Proximity to forests and scrublands was associated with an increased likelihood of Listeria species isolation from produce production environments in NYS.Similar to L. monocytogenes, GLMMs were also developed to identify additional land cover factors that were associated with the isolation of Listeria spp. from NYS produce production environments. Of the nine land cover factors that were evaluated, five features (i.e., proximity to forest, pasture, scrublands, water, and wetlands) were significantly associated with Listeria-positive samples by univariable analysis (Table 3). For example, for a 100-m increase in the distance of a sampling site from forests, the likelihood of Listeria species isolation decreased by 16% (OR, 0.84; 95% CI, 0.74, 0.95). Similarly, for a 100-m increase in the distance of a sampling site from surface water, the likelihood of Listeria species isolation decreased by 15% (OR, 0.85; 95% CI, 0.76, 0.95; Fig. 4). No strong correlations (i.e., correlation coefficient of <0.5) were observed between any of the significant factors by univariable analysis.
To identify the most important land cover factors associated with Listeria species isolation from produce production environments, a multivariable GLMM was developed. The five factors that were found to be significant by univariable analysis were included as candidate factors. In the final GLMM, only three land cover factors were retained (see Table S1 in the supplemental material), and no significant interactions were observed between the variables in the final model. For a 100-m increase in the distance of a sampling site from scrubland, the likelihood of Listeria species isolation decreased by 14% (OR, 0.86; 95% CI, 0.79, 0.93). For a 100-m increase in the distance of a sampling site from water, the likelihood of Listeria species isolation decreased by 24% (OR, 0.76; 95% CI, 0.65, 0.89). Last, for a 100-m increase in the distance of a sampling site from wetlands, the likelihood of Listeria species isolation decreased by 9% (OR, 0.91; 95% CI, 0.83, 0.99).
DISCUSSION
The primary objectives of this study were (i) to validate previously developed geospatial rules that predicted areas of significantly higher or lower prevalence of L. monocytogenes and (ii) to identify additional land cover factors that may be associated with an increased or decreased likelihood of L. monocytogenes isolation in produce production environments. Our study validated two of the four rules (i.e., the water and pasture rules) that comprised the CART model (25). Additionally, among land cover factors that were not included in the original CART model but were tested here, proximity to scrubland and proximity to wetlands were found to be significantly associated with an increased likelihood of L. monocytogenes isolation. These findings suggest that on-farm produce safety is complicated by the ecological context unique to each field and by the scale (e.g., the farm, field, and subfield levels) at which prevalence is assessed. Thus, it is essential to have tools that allow growers to account for both ecological context and scale when developing on-farm produce safety plans. The validation of the water and pasture rules in this study demonstrates the application of geospatial models for prospective and accurate prediction of pathogen prevalence on produce farms, suggesting that GIS is a promising tool for food safety.

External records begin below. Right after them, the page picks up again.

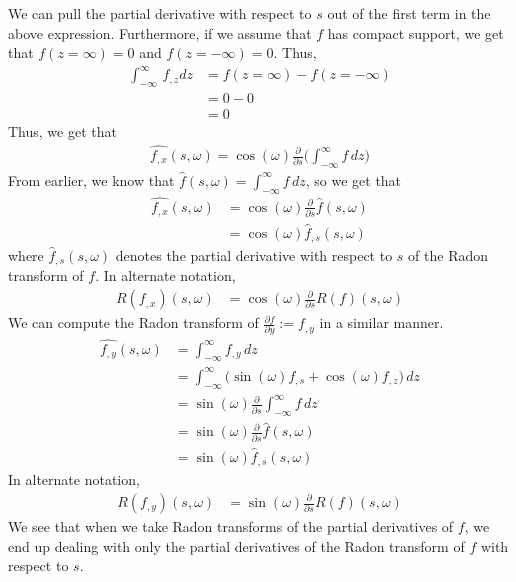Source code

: \documentclass[12pt]{article}
\begin{document}
We can pull the partial derivative with respect to $s$ out of the first term in the above expression.
Furthermore, if we assume that $f$ has compact support, we get that $f(z = \infty) = 0$ and $f(z = -\infty) = 0$.
Thus,
\begin{align*}
	\int_{-\infty}^{\infty} \, f_{, z} dz & = f(z = \infty) - f(z = -\infty) \\
									   & = 0 - 0 \\
									   & = 0
\end{align*}
Thus, we get that
\begin{align*}
	\widehat{f_{, x}}(s, \omega) = \cos (\omega) \frac{\partial}{\partial s} \Bigg( \int_{-\infty}^{\infty} f \, dz \Bigg)
\end{align*}
From earlier, we know that $\hat{f}(s, \omega) = \int_{-\infty}^{\infty} f \, dz$, so we get that
\begin{align*}
	\widehat{f_{, x}}(s, \omega) & = \cos (\omega) \frac{\partial}{\partial s} \hat{f} (s, \omega) \\
								 & = \cos (\omega) \hat{f}_{, s} (s, \omega)
\end{align*}
where $\hat{f}_{, s} (s, \omega)$ denotes the partial derivative with respect to $s$ of the Radon transform of $f$.
In alternate notation,
\begin{align*}
	R(f_{, x}) (s, \omega) & = \cos (\omega) \frac{\partial}{\partial s} R(f) (s, \omega)
\end{align*}
We can compute the Radon transform of $\frac{\partial f}{\partial y} := f_{, y}$ in a similar manner.
\begin{align*}
	\widehat{f_{, y}}(s, \omega) & = \int_{-\infty}^{\infty} f_{, y} \, dz \\
								 & = \int_{-\infty}^{\infty} \Big( \sin(\omega) f_{, s} + \cos (\omega) f_{, z} \Big) \, dz \\
								 & = \sin (\omega) \frac{\partial}{\partial s} \int_{-\infty}^{\infty} f \, dz \\
								 & = \sin(\omega) \frac{\partial}{\partial s} \hat{f} (s, \omega) \\
								 & = \sin (\omega) \hat{f}_{, s} (s, \omega)
\end{align*}
In alternate notation,
\begin{align*}
	R(f_{, y}) (s, \omega) & = \sin (\omega) \frac{\partial}{\partial s} R(f) (s, \omega)
\end{align*}
We see that when we take Radon transforms of the partial derivatives of $f$, we end up dealing with only the partial derivatives of the Radon transform of $f$ with respect to $s$.
\end{document}
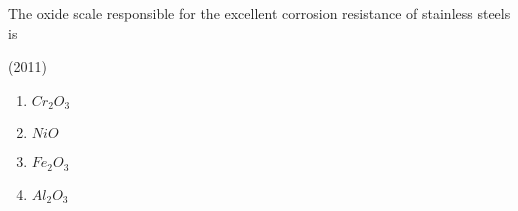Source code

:     \item The oxide scale responsible for the excellent corrosion resistance of stainless steels is
    
    \hfill{(2011)}

        \begin{multicols}{4}
            \begin{enumerate}
                \item $Cr_2O_3$
                \item $NiO$
                \item $Fe_2O_3$
                \item $Al_2O_3$
            \end{enumerate}
        \end{multicols}


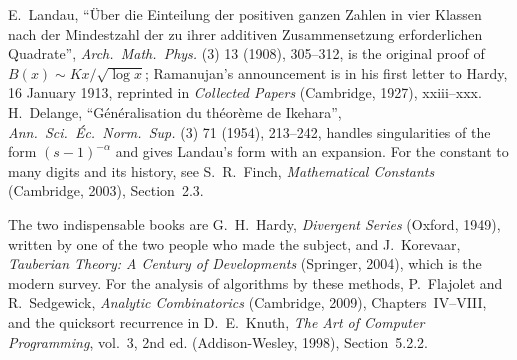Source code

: E.~Landau, ``\"Uber die Einteilung der positiven ganzen Zahlen in vier Klassen nach der Mindestzahl der zu ihrer additiven Zusammensetzung erforderlichen
Quadrate'', \emph{Arch.\ Math.\ Phys.} (3) 13 (1908), 305--312, is the original proof of $B(x)\sim Kx/\sqrt{\log x}$; Ramanujan's announcement is in his
first letter to Hardy, 16 January 1913, reprinted in \emph{Collected Papers} (Cambridge, 1927), xxiii--xxx. H.~Delange, ``G\'en\'eralisation du
th\'eor\`eme de Ikehara'', \emph{Ann.\ Sci.\ \'Ec.\ Norm.\ Sup.} (3) 71 (1954), 213--242, handles singularities of the form $(s-1)^{-\alpha}$ and gives
Landau's form with an expansion. For the constant to many digits and its history, see S.~R.~Finch, \emph{Mathematical Constants} (Cambridge, 2003),
Section~2.3.

The two indispensable books are G.~H.~Hardy, \emph{Divergent Series} (Oxford, 1949), written by one of the two people who made the subject, and
J.~Korevaar, \emph{Tauberian Theory: A Century of Developments} (Springer, 2004), which is the modern survey. For the analysis of algorithms by these
methods, P.~Flajolet and R.~Sedgewick, \emph{Analytic Combinatorics} (Cambridge, 2009), Chapters~IV--VIII, and the quicksort recurrence in
D.~E.~Knuth, \emph{The Art of Computer Programming}, vol.~3, 2nd ed. (Addison-Wesley, 1998), Section~5.2.2.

Geospatial models have the ability to accurately predict the likelihood of L. monocytogenes isolation from produce production environments.In this study, proximity to surface water and proximity to pasture were significantly associated with L. monocytogenes isolation from produce production environments by logistic regression. These findings validated two of the four rules from the CART model adapted from the study by Strawn et al. (25). These findings were also consistent with other studies conducted on L. monocytogenes in NYS agricultural environments (22, 23, 26) and on L. monocytogenes and other foodborne pathogens in agricultural and nonagricultural environments (19, 47–50). For example, in a Canadian study, Lyautey et al. (47) found that proximity to dairy operations was one of the most important predictors of L. monocytogenes-positive surface water samples. The repeated identification of an association between L. monocytogenes isolation and proximity to water, pasture, and other livestock-associated areas suggests that our findings are translatable to other farms in NYS. In our study reported here, proximity to water and proximity to pasture were significantly associated with L. monocytogenes isolation by GLMM and logistic regression, further supporting the robustness of this association. By validating two of the rules adapted from the CART model, our study demonstrates that geospatial models can be used to accurately and prospectively predict the prevalence of L. monocytogenes in produce production environments.
Interestingly, while our findings were generally consistent with the previously reported CART model (25), neither the AWS nor the impervious cover rules were validated by our findings. This may be the result of small differences in sampling protocols between the study by Strawn et al. (25) and the study reported here. Strawn et al. (25) used drag swab, composite soil, fecal, and water samples in their analyses, while in the study reported here, only drag swab samples were collected. As each sample type likely represents a unique L. monocytogenes population from a distinct ecological niche (e.g., water versus soil), it seems plausible that different factors would be associated with the isolation of L. monocytogenes in each study. Therefore, the fact that the AWS and impervious cover rules were not validated may indicate that these rules are associated with L. monocytogenes isolation from one of the sample types that were collected by Strawn et al. (25) but not in the study here (e.g., water samples). Future studies that investigate geospatial factors associated with contamination risk for actual produce (i.e., not environmental samples) are thus needed to increase the accuracy of predictive models and allow growers to maximize surveillance efforts. However, these studies will require considerably larger sample sizes, as pathogen prevalence on produce tends to be significantly lower than that in environmental samples (22). Also, in the study reported here, more samples were collected from areas at low predicted risk than from areas at high predicted risk; this was due to the fact that samples were collected in commercial settings. Future studies should aim to collect comparable sample sizes from high- and low-risk areas as well.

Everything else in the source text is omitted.